| Task objective |
An exact transcription of every entry is required, with the images left out.

------ Available records ------

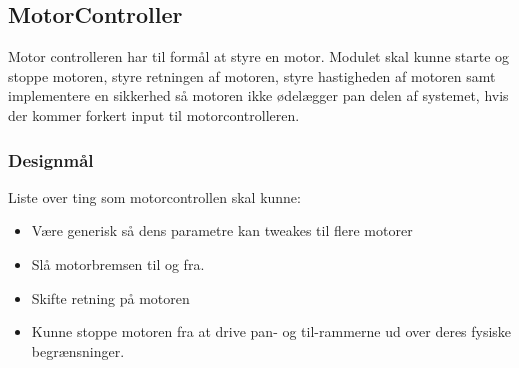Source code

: \subsection{MotorController}
Motor controlleren har til formål at styre en motor. Modulet skal kunne starte og stoppe motoren, styre retningen af motoren, styre hastigheden af motoren samt implementere en sikkerhed så motoren ikke ødelægger pan delen af systemet, hvis der kommer forkert input til motorcontrolleren.

\subsubsection{Designmål}
Liste over ting som motorcontrollen skal kunne:
\begin{itemize}[noitemsep]
	\item Være generisk så dens parametre kan tweakes til flere motorer
	\item Slå motorbremsen til og fra.
	\item Skifte retning på motoren
	\item Kunne stoppe motoren fra at drive pan- og til-rammerne ud over deres fysiske begrænsninger.
\end{itemize}

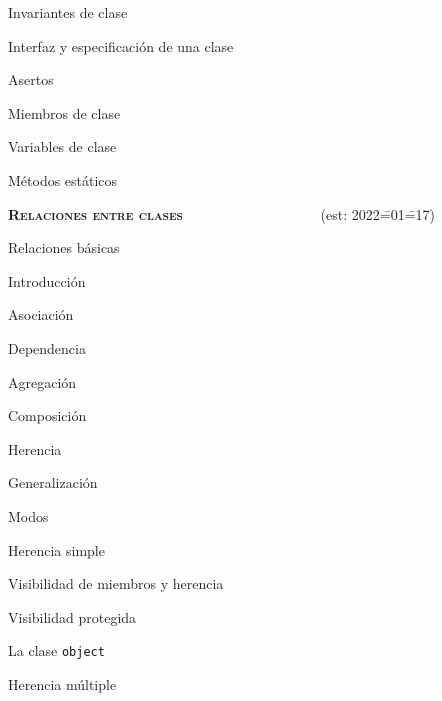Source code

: \begin{longenum}
\begin{longenum}
\begin{longenum}
\begin{longenum}
                \item Invariantes de clase
                \item Interfaz y especificación de una clase
                \item Asertos
            \end{longenum}
        \end{longenum}
        \item Miembros de clase
        \begin{longenum}
            \item Variables de clase
            \item Métodos estáticos
        \end{longenum}
    \end{longenum}
    \item \textbf{\textsc{Relaciones entre clases}} \ \ \ \ \ \ \ \ \ \ \ \ \ \ \ \ \ \ \ (est: 2022\==01\==17)
    \begin{longenum}
        \item Relaciones básicas
        \begin{longenum}
            \item Introducción
            \item Asociación
            \item Dependencia
            \item Agregación
            \item Composición
        \end{longenum}
        \item Herencia
        \begin{longenum}
            \item Generalización
            \item Modos
            \begin{longenum}
                \item Herencia simple
                \item Visibilidad de miembros y herencia
                \begin{longenum}
                    \item Visibilidad protegida
                \end{longenum}
                \item La clase \texttt{object}
                \item Herencia múltiple
            \end{longenum}

\end{longenum}
\end{longenum}
\end{longenum}
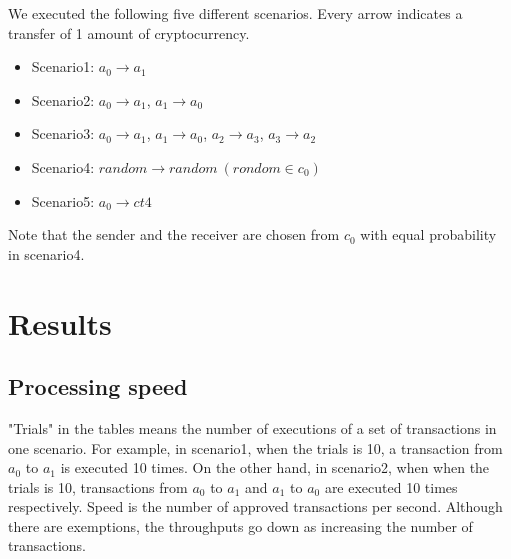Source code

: \documentclass[a4paper, oneside]{discothesis}
\begin{document}
We executed the following five different scenarios.
Every arrow indicates a transfer of 1 amount of cryptocurrency.
\begin{itemize}
    \item Scenario1: $a_0 \rightarrow a_1$
    \item Scenario2: $a_0 \rightarrow a_1$, $a_1 \rightarrow a_0$
    \item Scenario3: $a_0 \rightarrow a_1$, $a_1 \rightarrow a_0$, $a_2 \rightarrow a_3$, $a_3 \rightarrow a_2$
    \item Scenario4: $random \rightarrow random~(rondom \in c_0)$
    \item Scenario5: $a_0 \rightarrow ct4$
\end{itemize}
Note that the sender and the receiver are chosen from $c_0$ with equal probability in scenario4.

\section{Results}

\subsection{Processing speed}
"Trials" in the tables means the number of executions of a set of transactions in one scenario.
For example, in scenario1, when the trials is 10, a transaction from $a_0$ to $a_1$
is executed 10 times.
On the other hand, in scenario2, when when the trials is 10,
transactions from $a_0$ to $a_1$ and $a_1$ to $a_0$ are executed 10 times respectively.
Speed is the number of approved transactions per second.
Although there are exemptions, the throughputs go down as increasing the number of transactions.
\end{document}
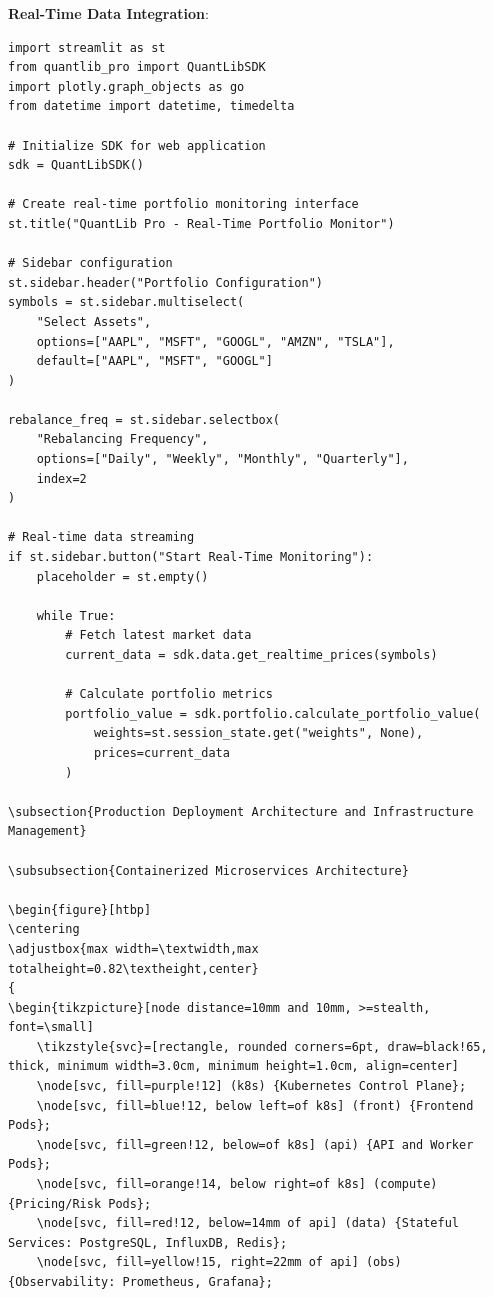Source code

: \documentclass[12pt,a4paper]{article}
\theoremstyle{definition}
\theoremstyle{remark}
\begin{document}
\textbf{Real-Time Data Integration}:
\begin{lstlisting}[caption=Web Application Data Streaming]
import streamlit as st
from quantlib_pro import QuantLibSDK
import plotly.graph_objects as go
from datetime import datetime, timedelta

# Initialize SDK for web application
sdk = QuantLibSDK()

# Create real-time portfolio monitoring interface
st.title("QuantLib Pro - Real-Time Portfolio Monitor")

# Sidebar configuration
st.sidebar.header("Portfolio Configuration")
symbols = st.sidebar.multiselect(
    "Select Assets",
    options=["AAPL", "MSFT", "GOOGL", "AMZN", "TSLA"],
    default=["AAPL", "MSFT", "GOOGL"]
)

rebalance_freq = st.sidebar.selectbox(
    "Rebalancing Frequency",
    options=["Daily", "Weekly", "Monthly", "Quarterly"],
    index=2
)

# Real-time data streaming
if st.sidebar.button("Start Real-Time Monitoring"):
    placeholder = st.empty()
    
    while True:
        # Fetch latest market data
        current_data = sdk.data.get_realtime_prices(symbols)
        
        # Calculate portfolio metrics
        portfolio_value = sdk.portfolio.calculate_portfolio_value(
            weights=st.session_state.get("weights", None),
            prices=current_data
        )
        
\subsection{Production Deployment Architecture and Infrastructure Management}

\subsubsection{Containerized Microservices Architecture}

\begin{figure}[htbp]
\centering
\adjustbox{max width=\textwidth,max totalheight=0.82\textheight,center}
{
\begin{tikzpicture}[node distance=10mm and 10mm, >=stealth, font=\small]
    \tikzstyle{svc}=[rectangle, rounded corners=6pt, draw=black!65, thick, minimum width=3.0cm, minimum height=1.0cm, align=center]
    \node[svc, fill=purple!12] (k8s) {Kubernetes Control Plane};
    \node[svc, fill=blue!12, below left=of k8s] (front) {Frontend Pods};
    \node[svc, fill=green!12, below=of k8s] (api) {API and Worker Pods};
    \node[svc, fill=orange!14, below right=of k8s] (compute) {Pricing/Risk Pods};
    \node[svc, fill=red!12, below=14mm of api] (data) {Stateful Services: PostgreSQL, InfluxDB, Redis};
    \node[svc, fill=yellow!15, right=22mm of api] (obs) {Observability: Prometheus, Grafana};


\end{lstlisting}
\end{document}
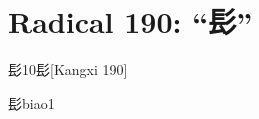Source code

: 
\section*{Radical 190: ``⾽''}

\begin{Entry}{髟}{10}{⾽}[Kangxi 190]
  \begin{Phonetics}{髟}{biao1}
  \end{Phonetics}
\end{Entry}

------

| Response to the task |
Source code

: \subsection{MotorController}
Motor controlleren har til formål at styre en motor. Modulet skal kunne starte og stoppe motoren, styre retningen af motoren, styre hastigheden af motoren samt implementere en sikkerhed så motoren ikke ødelægger pan delen af systemet, hvis der kommer forkert input til motorcontrolleren.

\subsubsection{Designmål}
Liste over ting som motorcontrollen skal kunne:
\begin{itemize}[noitemsep]
	\item Være generisk så dens parametre kan tweakes til flere motorer
	\item Slå motorbremsen til og fra.
	\item Skifte retning på motoren
	\item Kunne stoppe motoren fra at drive pan- og til-rammerne ud over deres fysiske begrænsninger.
\end{itemize}

Source code

: \begin{longenum}
\begin{longenum}
\begin{longenum}
\begin{longenum}
                \item Invariantes de clase
                \item Interfaz y especificación de una clase
                \item Asertos
            \end{longenum}
        \end{longenum}
        \item Miembros de clase
        \begin{longenum}
            \item Variables de clase
            \item Métodos estáticos
        \end{longenum}
    \end{longenum}
    \item \textbf{\textsc{Relaciones entre clases}} \ \ \ \ \ \ \ \ \ \ \ \ \ \ \ \ \ \ \ (est: 2022\==01\==17)
    \begin{longenum}
        \item Relaciones básicas
        \begin{longenum}
            \item Introducción
            \item Asociación
            \item Dependencia
            \item Agregación
            \item Composición
        \end{longenum}
        \item Herencia
        \begin{longenum}
            \item Generalización
            \item Modos
            \begin{longenum}
                \item Herencia simple
                \item Visibilidad de miembros y herencia
                \begin{longenum}
                    \item Visibilidad protegida
                \end{longenum}
                \item La clase \texttt{object}
                \item Herencia múltiple
            \end{longenum}

\end{longenum}
\end{longenum}
\end{longenum}
Source code

: \documentclass[a4paper, oneside]{discothesis}
\begin{document}
We executed the following five different scenarios.
Every arrow indicates a transfer of 1 amount of cryptocurrency.
\begin{itemize}
    \item Scenario1: $a_0 \rightarrow a_1$
    \item Scenario2: $a_0 \rightarrow a_1$, $a_1 \rightarrow a_0$
    \item Scenario3: $a_0 \rightarrow a_1$, $a_1 \rightarrow a_0$, $a_2 \rightarrow a_3$, $a_3 \rightarrow a_2$
    \item Scenario4: $random \rightarrow random~(rondom \in c_0)$
    \item Scenario5: $a_0 \rightarrow ct4$
\end{itemize}
Note that the sender and the receiver are chosen from $c_0$ with equal probability in scenario4.

\section{Results}

\subsection{Processing speed}
"Trials" in the tables means the number of executions of a set of transactions in one scenario.
For example, in scenario1, when the trials is 10, a transaction from $a_0$ to $a_1$
is executed 10 times.
On the other hand, in scenario2, when when the trials is 10,
transactions from $a_0$ to $a_1$ and $a_1$ to $a_0$ are executed 10 times respectively.
Speed is the number of approved transactions per second.
Although there are exemptions, the throughputs go down as increasing the number of transactions.
\end{document}
Source code

: \documentclass[12pt,a4paper]{article}
\theoremstyle{definition}
\theoremstyle{remark}
\begin{document}
\textbf{Real-Time Data Integration}:
\begin{lstlisting}[caption=Web Application Data Streaming]
import streamlit as st
from quantlib_pro import QuantLibSDK
import plotly.graph_objects as go
from datetime import datetime, timedelta

# Initialize SDK for web application
sdk = QuantLibSDK()

# Create real-time portfolio monitoring interface
st.title("QuantLib Pro - Real-Time Portfolio Monitor")

# Sidebar configuration
st.sidebar.header("Portfolio Configuration")
symbols = st.sidebar.multiselect(
    "Select Assets",
    options=["AAPL", "MSFT", "GOOGL", "AMZN", "TSLA"],
    default=["AAPL", "MSFT", "GOOGL"]
)

rebalance_freq = st.sidebar.selectbox(
    "Rebalancing Frequency",
    options=["Daily", "Weekly", "Monthly", "Quarterly"],
    index=2
)

# Real-time data streaming
if st.sidebar.button("Start Real-Time Monitoring"):
    placeholder = st.empty()
    
    while True:
        # Fetch latest market data
        current_data = sdk.data.get_realtime_prices(symbols)
        
        # Calculate portfolio metrics
        portfolio_value = sdk.portfolio.calculate_portfolio_value(
            weights=st.session_state.get("weights", None),
            prices=current_data
        )
        
\subsection{Production Deployment Architecture and Infrastructure Management}

\subsubsection{Containerized Microservices Architecture}

\begin{figure}[htbp]
\centering
\adjustbox{max width=\textwidth,max totalheight=0.82\textheight,center}
{
\begin{tikzpicture}[node distance=10mm and 10mm, >=stealth, font=\small]
    \tikzstyle{svc}=[rectangle, rounded corners=6pt, draw=black!65, thick, minimum width=3.0cm, minimum height=1.0cm, align=center]
    \node[svc, fill=purple!12] (k8s) {Kubernetes Control Plane};
    \node[svc, fill=blue!12, below left=of k8s] (front) {Frontend Pods};
    \node[svc, fill=green!12, below=of k8s] (api) {API and Worker Pods};
    \node[svc, fill=orange!14, below right=of k8s] (compute) {Pricing/Risk Pods};
    \node[svc, fill=red!12, below=14mm of api] (data) {Stateful Services: PostgreSQL, InfluxDB, Redis};
    \node[svc, fill=yellow!15, right=22mm of api] (obs) {Observability: Prometheus, Grafana};


\end{lstlisting}
\end{document}
Source code

: 
\section*{Radical 190: ``⾽''}

\begin{Entry}{髟}{10}{⾽}[Kangxi 190]
  \begin{Phonetics}{髟}{biao1}
  \end{Phonetics}
\end{Entry}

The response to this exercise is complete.